I didn’t stop thinking about the woman all the way home. I played the scenario over in my mind. I imagined the child or children who were waiting for the medicine, what their ages were and if they were boys or girls. I had wanted to follow her to see where she lived, to see why a woman who was shopping in an affluent area couldn’t afford a bottle of paracetamol. The walk that was supposed to alleviate my racing mind had achieved the opposite. I counted the lamp posts on the way home to calm my cluttered thoughts, tightening my grip on my shoulder bag until I reached the steps that lead up to the house that I was just coming round to the idea of calling home.
I had become accustomed to a solitary existence, so being greeted when I arrived home was a real novelty. Yet again I was surprised that one of my three house mates was just reaching the bottom of the stairs as I came through the front door.

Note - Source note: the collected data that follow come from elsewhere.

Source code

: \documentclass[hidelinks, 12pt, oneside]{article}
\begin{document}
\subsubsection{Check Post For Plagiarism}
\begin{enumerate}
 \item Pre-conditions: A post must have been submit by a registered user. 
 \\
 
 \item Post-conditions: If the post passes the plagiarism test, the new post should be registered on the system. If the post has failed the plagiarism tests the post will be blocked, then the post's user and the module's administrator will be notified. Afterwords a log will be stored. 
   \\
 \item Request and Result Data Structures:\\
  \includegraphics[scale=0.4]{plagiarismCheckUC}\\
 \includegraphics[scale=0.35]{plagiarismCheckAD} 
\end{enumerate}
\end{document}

‘Oh, hey,’ Mini said as I closed the door behind me and began to unwind the scarf from around my neck. She eyed me in that way I was becoming familiar with. Being assessed was not unusual to me and Mini always looked slightly alarmed by my presence, as though she wasn’t entirely sure what to do with me. I imagined she thought I was always on the edge and might do something crazy at any moment, my strange routines adding an almost nervousness to the house. Mini, as her name suggested, was the youngest house member at just twenty. At fifteen years her senior, I had yet to shake the notion that she saw me as a slightly crazy distant auntie or cousin rather than a house mate she could confide in.

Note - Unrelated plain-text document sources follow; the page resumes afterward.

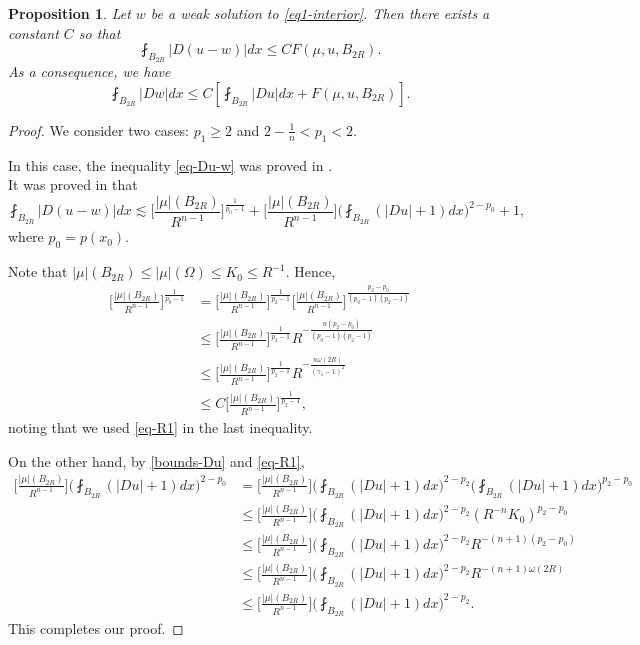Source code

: \documentclass[a4paper,10pt]{amsart}
\newtheorem{prop}[thm]{Proposition}
\newcommand{\lesi}{\lesssim}
\newcommand{\f}{\frac}
\newcommand{\om}{\omega}
\newcommand{\Om}{\Omega}
\begin{document}
\begin{prop}
	\label{prop1-interior}
	Let $w$ be a weak solution to \eqref{eq1-interior}. Then there exists a constant $C$  so that
	\begin{equation}
	\label{eq-Du-w}
	\fint_{B_{2R}}|D(u-w)|dx \leq CF(\mu,u,B_{2R}).
	\end{equation}
	As a consequence, we have
	\begin{equation}
	\label{eq1-Dw}
	\fint_{B_{2R}}|Dw| dx\leq C\left[ \fint_{B_{2R}}|Du| dx+F(\mu,u,B_{2R}) \right].
	\end{equation}
\end{prop}
\begin{proof}
	We consider two cases: $p_1\geq 2$ and $2-\f{1}{n}<p_1<2$.
	
	 In this case, the inequality \eqref{eq-Du-w} was proved in \cite[pp. 651--652]{BH}.\\
	
	
	 It was proved in \cite[Lemma 5.1]{BaH} that
	 $$
	\fint_{B_{2R}}|D(u-w)|dx\lesi \Big[\f{|\mu|(B_{2R})}{R^{n-1}}\Big]^{\f{1}{p_0-1}} +\Big[\f{|\mu|(B_{2R})}{R^{n-1}}\Big]\Big(\fint_{B_{2R}}(|Du|+1)dx\Big)^{2-p_0}+1,
	 $$ 
	where $p_0=p(x_0)$.
	
	Note that $|\mu|(B_{2R})\leq |\mu|(\Om)\leq K_0\leq R^{-1}$. Hence,
	$$
	\begin{aligned}
	\Big[\f{|\mu|(B_{2R})}{R^{n-1}}\Big]^{\f{1}{p_0-1}}&=\Big[\f{|\mu|(B_{2R})}{R^{n-1}}\Big]^{\f{1}{p_2-1}}\Big[\f{|\mu|(B_{2R})}{R^{n-1}}\Big]^{\f{p_2-p_0}{(p_0-1)(p_2-1)}}\\
	&\leq \Big[\f{|\mu|(B_{2R})}{R^{n-1}}\Big]^{\f{1}{p_2-1}}R^{-\f{n(p_2-p_0)}{(p_0-1)(p_2-1)}}\\
	&\leq \Big[\f{|\mu|(B_{2R})}{R^{n-1}}\Big]^{\f{1}{p_2-1}}R^{-\f{n\om(2R)}{(\gamma_1-1)^2}}\\
	&\leq C\Big[\f{|\mu|(B_{2R})}{R^{n-1}}\Big]^{\f{1}{p_2-1}},
	\end{aligned}
	$$
	noting that we used \eqref{eq-R1}  in the last inequality.
	
	On the other hand, by \eqref{bounds-Du} and \eqref{eq-R1},
	$$
	\begin{aligned}
	\Big[\f{|\mu|(B_{2R})}{R^{n-1}}\Big]\Big(\fint_{B_{2R}}(|Du|+1)dx\Big)^{2-p_0}&=\Big[\f{|\mu|(B_{2R})}{R^{n-1}}\Big]\Big(\fint_{B_{2R}}(|Du|+1)dx\Big)^{2-p_2}\Big(\fint_{B_{2R}}(|Du|+1)dx\Big)^{p_2-p_0}\\
	&\leq \Big[\f{|\mu|(B_{2R})}{R^{n-1}}\Big]\Big(\fint_{B_{2R}}(|Du|+1)dx\Big)^{2-p_2}(R^{-n}K_0)^{p_2-p_0}\\
	&\leq \Big[\f{|\mu|(B_{2R})}{R^{n-1}}\Big]\Big(\fint_{B_{2R}}(|Du|+1)dx\Big)^{2-p_2}R^{-(n+1)(p_2-p_0)}\\
	&\leq \Big[\f{|\mu|(B_{2R})}{R^{n-1}}\Big]\Big(\fint_{B_{2R}}(|Du|+1)dx\Big)^{2-p_2}R^{-(n+1)\om(2R)}\\
	&\leq \Big[\f{|\mu|(B_{2R})}{R^{n-1}}\Big]\Big(\fint_{B_{2R}}(|Du|+1)dx\Big)^{2-p_2}.
	\end{aligned}
	$$
	This completes our proof.
\end{proof}
\end{document}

I took my cap off and hung it on the coat stand by the front door. Ignoring the mirror, which in the past would have encouraged me to check my hair for post-hat frizz.

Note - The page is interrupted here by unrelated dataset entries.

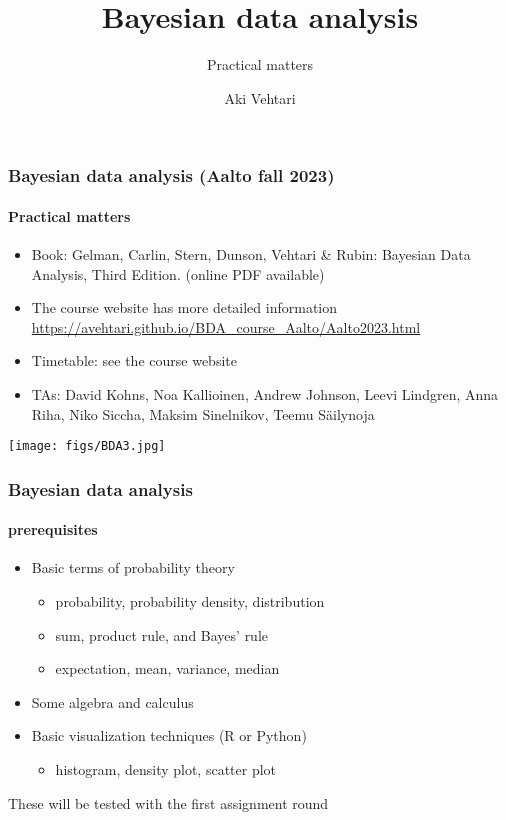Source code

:\documentclass[english,t]{beamer}
\title[]{Bayesian data analysis}
\subtitle{Practical matters}
\author{Aki Vehtari}
\institute[Aalto University]{}
\begin{document}
\begin{frame}
  \frametitle{Bayesian data analysis (Aalto fall 2023)}  %
  \framesubtitle{Practical matters}
  
  \begin{itemize}
  \item Book: Gelman, Carlin, Stern, Dunson, Vehtari \& Rubin: Bayesian Data
    Analysis, Third Edition. {\footnotesize (online PDF available)}
  \item The course website has more detailed information\\
    {\small\url{https://avehtari.github.io/BDA_course_Aalto/Aalto2023.html}}
  \item Timetable: see the course website
  \item TAs: David Kohns, Noa Kallioinen, Andrew Johnson, Leevi
    Lindgren, Anna Riha, Niko Siccha, Maksim Sinelnikov, Teemu
    Säilynoja
    \end{itemize}
    \vspace{-0.5\baselineskip}
 \begin{center}
   \texttt{[image: figs/BDA3.jpg]}
 \end{center}

\end{frame}

\begin{frame}
  \frametitle{Bayesian data analysis}  %
  \framesubtitle{prerequisites}
  \begin{itemize}
  \item Basic terms of probability theory
    \begin{itemize}
    \item probability, probability density, distribution
    \item sum, product rule, and Bayes' rule
    \item expectation, mean, variance, median
    \end{itemize}
  \item Some algebra and calculus
  \item Basic visualization techniques (R or Python)
    \begin{itemize}
    \item histogram, density plot, scatter plot
    \end{itemize}
  \end{itemize}

  These will be tested with the first assignment round

\end{frame}
\end{document}
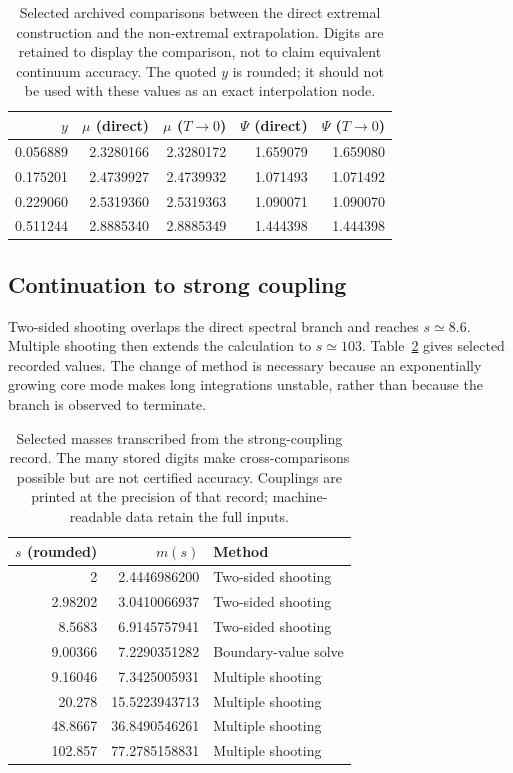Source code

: \documentclass[11pt,a4paper]{article}
\begin{document}
\begin{table}[t]
\centering\small
\begin{tabular}{@{}rrrrr@{}}\toprule
$y$ & $\mu$ (direct) & $\mu$ ($T\to0$) & $\Psi$ (direct) & $\Psi$ ($T\to0$)\\\midrule
0.056889 & 2.3280166 & 2.3280172 & 1.659079 & 1.659080\\
0.175201 & 2.4739927 & 2.4739932 & 1.071493 & 1.071492\\
0.229060 & 2.5319360 & 2.5319363 & 1.090071 & 1.090070\\
0.511244 & 2.8885340 & 2.8885349 & 1.444398 & 1.444398\\\bottomrule
\end{tabular}
\caption{Selected archived comparisons between the direct extremal construction and the non-extremal extrapolation. Digits are retained to display the comparison, not to claim equivalent continuum accuracy. The quoted $y$ is rounded; it should not be used with these values as an exact interpolation node.}
\label{tab:overlap}
\end{table}

\subsection{Continuation to strong coupling}
Two-sided shooting overlaps the direct spectral branch and reaches $s\simeq8.6$. Multiple shooting then extends the calculation to $s\simeq103$. Table~\ref{tab:mass} gives selected recorded values. The change of method is necessary because an exponentially growing core mode makes long integrations unstable, rather than because the branch is observed to terminate.

\begin{table}[t]
\centering\small
\begin{tabular}{@{}rrl@{}}\toprule
$s$ (rounded) & $m(s)$ & Method\\\midrule
2 & 2.4446986200 & Two-sided shooting\\
2.98202 & 3.0410066937 & Two-sided shooting\\
8.5683 & 6.9145757941 & Two-sided shooting\\
9.00366 & 7.2290351282 & Boundary-value solve\\
9.16046 & 7.3425005931 & Multiple shooting\\
20.278 & 15.5223943713 & Multiple shooting\\
48.8667 & 36.8490546261 & Multiple shooting\\
102.857 & 77.2785158831 & Multiple shooting\\\bottomrule
\end{tabular}
\caption{Selected masses transcribed from the strong-coupling record. The many stored digits make cross-comparisons possible but are not certified accuracy. Couplings are printed at the precision of that record; machine-readable data retain the full inputs.}
\label{tab:mass}
\end{table}
\end{document}
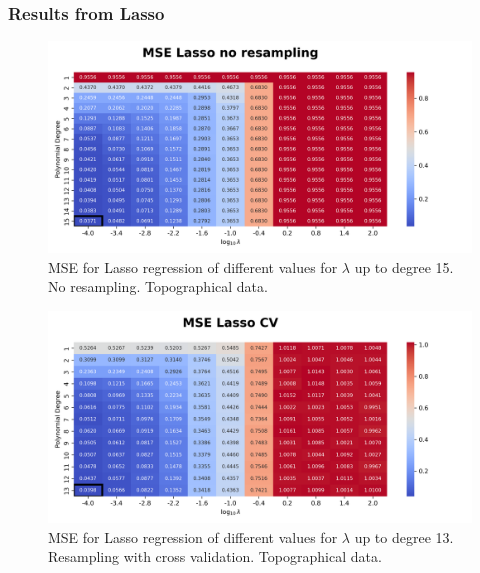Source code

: \documentclass{article}
\begin{document}
\subsubsection{Results from Lasso}
\begin{figure}[htbp]
    \centering
    \includegraphics[width=\textwidth]{Project1/figures/Terrain/Heatmap_MSE_Lasso_no_resampling.png}
    \caption{MSE for Lasso regression of different values for $\lambda$ up to degree 15. No resampling. Topographical data.}
    \label{fig:TerrainLassoNoResamp}
\end{figure}

\begin{figure}[htbp]
    \centering
    \includegraphics[width=\textwidth]{Project1/figures/Terrain/Heatmap_MSE_Lasso_CV.png}
    \caption{MSE for Lasso regression of different values for $\lambda$ up to degree 13. Resampling with cross validation. Topographical data.}
    \label{fig:TerrainLassoCV}
\end{figure}
\end{document}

‘I was just going to get some lunch.’ Mini began walking into the kitchen.
‘Okay.’ I followed her because I constantly felt the need to compensate for my inability to be that house mate; the one who sat up until dawn, chatting and giggling, offering to paint nails, plait hair and listen to endless stories of near misses with ‘the one’.
I tried to ignore the chaos of the kitchen and sat down at the huge table that could seat at least eight. I was still getting used to eating with others again after spending so much time taking my meals alone.
I was still struggling with the size and openness of the house: five bedrooms, a huge kitchen, two reception rooms and three bathrooms between four of us.
One lonely room had cocooned me for the last year where sounds would arrive uninvited, an echo of an infant yelping or screaming, but always, I heard the cries. They say you never stop hearing them. I was forever alert; ready to run to the slightest whimper.
Even in a house this size, there was nowhere I could hide that would drown out the sounds that ran through my mind on a loop.
Mini’s uncle owned the property and let it out for a price that would choke a Yorkshire man, but made London renters nod with enthusiasm whilst daring to utter the word bargain. I looked around at the kitchen with its large surfaces and random scattered items: bleach, washing-up liquid and an array of utensils were out on the surface next to the sink, which was deep, white ceramic and stained with tea. The Aga was greasy and a pan left over from breakfast was still perched on top of the insulating lid; the fat congealed to a sticky, yellow mass. The huge wooden kitchen table had a general tacky feel to it that didn’t seem to lift no matter how many times it was wiped.
Up until now I had managed to not let the mess get to me, but I wasn’t sure how much longer I could leave it. The lack of order in here brought everything to the surface. Even now in the kitchen with Mini, I began to look around for something I could open and shut an even amount of times to satisfy the monster who I knew would not rest.
Perhaps if I offered to clean the kitchen? I imagined this as a way I could bring a little bit of me to the house; up until now I hadn’t felt confident enough to take the initiative and show the girls some level of basic domesticity. I had little else to offer in the way of sparkly wit or entertaining anecdotes about my day. I looked around and thought perhaps I could assert my role as the older and wiser house mate and draw up a cleaning rota. Perhaps I would be the one who would instil some basic home skills into these girls, something they would look back upon in later life, remember me and be thankful for.
Mini pulled open the fridge, and I caught a glimpse of the salad tray with its dying leaves stuck to the clear shelf and a mass of jars that had left rings that could be seen through the glass underneath. I averted my eyes; I didn’t need to see it to know it was there. In the last few years, cleaning had become a compulsion; something I needed to do and do well. Looking around, I felt something new growing inside me: an uncontrollable need to cleanse the house from top to bottom.